World

Gangland-style killings of a Russian judge and banker should not be ignored

April 12, 2010
The murder of journalist Anna Politkovskaya attracted a furore - so why not those of a judge and a reformist banker?
The murder of journalist Anna Politkovskaya attracted a furore - so why not those of a judge and a reformist banker?

The names Anna Politkovskaya and Natalia Estemirova will be familiar to most people in Britain. The murders of the journalist and the human rights campaigner have become symbols of the repression of free speech in Russia and the perhaps wilful ineptitude of the organisations charged with bringing their killers to justice.

Less familiar to a western audience are the names of Andrei Kozlov and Eduard Chuvashov, but they too are victims of the same style of gangland assassination that silenced Politkovskaya and Estemirova.

Although neither Koslov nor Chuvashov were outspoken in their approach, both men were playing significant roles in the campaign to root out corruption and enforce the rule of law in Russia. That they would be lucky to make the "news in brief" sections of our supposedly independent news coverage begs some significant questions over our motives.



On 13th September 2006 Kozlov, first deputy chairman of Russia's central bank, was leaving the stadium of Spartak football club where he had been playing soccer with other central bank employees. As he was getting into his car he was approached by two men. They fired a number of shots, mortally wounding Kozlov and killing his driver.

Kozlov was responsible for licensing commercial banks, and before the shooting he had revoked the licences of a number of companies, preventing them from operating in the country. In Russia, which boasts the third largest number of registered banks in the world behind only America and Germany, this was enough to get him killed.

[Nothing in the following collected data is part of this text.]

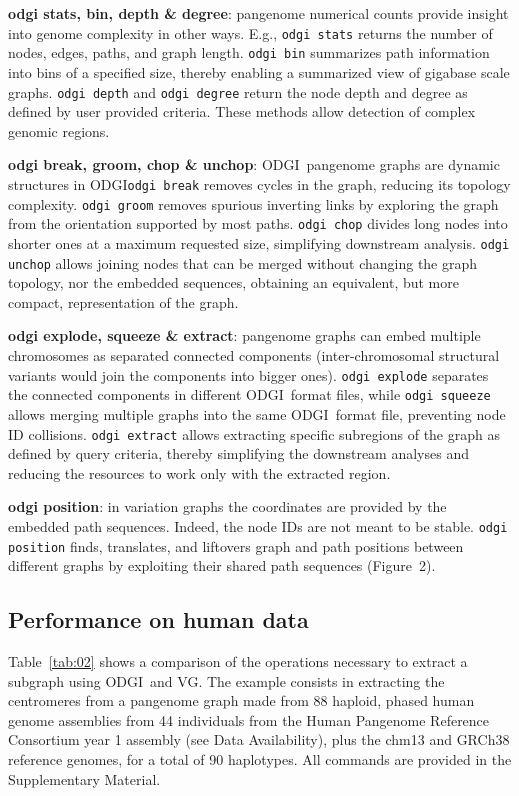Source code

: \documentclass{bioinfo}
\newcommand{\odgi}{ODGI}
\newcommand{\cmd}[1]{{\texttt{#1}}}
\newcommand{\cmdbf}[1]{{\textbf{#1}}}
\newcommand{\topic}[1]{{\cmdbf{#1}}:}
\begin{document}
    \topic{odgi stats, bin, depth \& degree} pangenome numerical
    counts provide insight into genome complexity in other
    ways. E.g., \cmd{odgi stats} returns the number of nodes,
    edges, paths, and graph length. \cmd{odgi bin} summarizes path
    information into bins of a specified size, thereby enabling a
    summarized view of gigabase scale graphs. \cmd{odgi depth} and
    \cmd{odgi degree} return the node depth and degree as defined by
    user provided criteria. These methods allow detection of complex
    genomic regions.

    \topic{odgi break, groom, chop \& unchop} \odgi\ pangenome graphs are dynamic structures in \odgi\.
    \cmd{odgi break} removes cycles in the graph, reducing its topology complexity. \cmd{odgi groom}
    removes spurious inverting links by exploring the graph from the orientation supported by most paths. \cmd{odgi chop}
    divides long nodes into shorter ones at a maximum requested size, simplifying downstream analysis.
    \cmd{odgi unchop} allows joining nodes that can be merged without changing the graph topology, nor the
    embedded sequences, obtaining an equivalent, but more compact, representation of the graph.

    \topic{odgi explode, squeeze \& extract} pangenome graphs can embed multiple chromosomes as separated connected
    components (inter-chromosomal structural variants would join the components into bigger ones).
    \cmd{odgi explode} separates the connected components in different \odgi\ format files, while \cmd{odgi squeeze}
    allows merging multiple graphs into the same \odgi\ format file, preventing node ID collisions. \cmd{odgi extract}
    allows extracting specific subregions of the graph as defined by query criteria, thereby simplifying the downstream
    analyses and reducing the resources to work only with the extracted region.

    \topic{odgi position} in variation graphs the coordinates are provided by the embedded path sequences. Indeed, the node
    IDs are not meant to be stable. \cmd{odgi position} finds, translates, and liftovers graph and path positions between
    different graphs by exploiting their shared path sequences (Figure~2\vphantom{\ref{fig:2}}).

    \subsection{Performance on human data}

    Table~\ref{tab:02} shows a comparison of the operations necessary to extract a subgraph using \odgi\ and VG. The
    example consists in extracting the centromeres from a pangenome graph made from 88 haploid, phased human genome
    assemblies from 44 individuals from the Human Pangenome Reference Consortium year 1 assembly (see Data
    Availability), plus the chm13 and GRCh38 reference genomes, for a total of 90 haplotypes. All commands are provided
    in the Supplementary Material.
\end{document}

This morning Chuvashov, a city court judge, was also gunned down as he left his apartment to go to work. A spokesperson from Moscow’s interior ministry said the murder appears to have been a contract killing related to the judge’s recent cases involving racist attacks by nationalist groups. These include the case of the “White Wolves,” a skinhead group who were convicted of 11 murders earlier this year.

What seems to be beyond doubt is that these men were murdered for doing jobs that brought them into contact with the country’s criminal underbelly. Grappling with an opaque banking system that has long been accused of helping to hide the proceeds of crime and challenging the rise of racial discrimination and violent nationalism in the courtroom may not be as romantic as campaigning journalism in Chechnya, but they are just as worthy of praise.

Nevertheless, while the death of Politkovskaya prompted international condemnation, with George W Bush and Tony Blair issuing a joint statement calling for “a thorough investigation into this terrible crime,” the response to Kozlov’s assassination was muted. I doubt the fate of Chuvashov will prompt much of a media storm either.

Presumably, the argument goes that these establishment figures were, after all, only doing their jobs–they are employees of a government that our media outlets have accused of human rights violations, electoral fraud and corruption at the highest levels. That their lives are at risk is a sign of the social problems caused by these abuses of power with which they are associated and, by proxy, implicated.

This point of view betrays both a lingering cultural prejudice and the stunning short-sightedness of the caricatured portrayal of Russia and its politics in the mainstream press. It also implies that the British public are incapable of formulating an understanding of the country that allows for complexity.

There are many aspects of Russian politics and the actions of the current Kremlin administration that are worthy of criticism, but political assassinations are a scourge that can surely be universally denounced. Today has seen the tragic murder of another person at the front line of the fight to bring justice and the rule of law to Russian citizens and I hope his passing will be marked.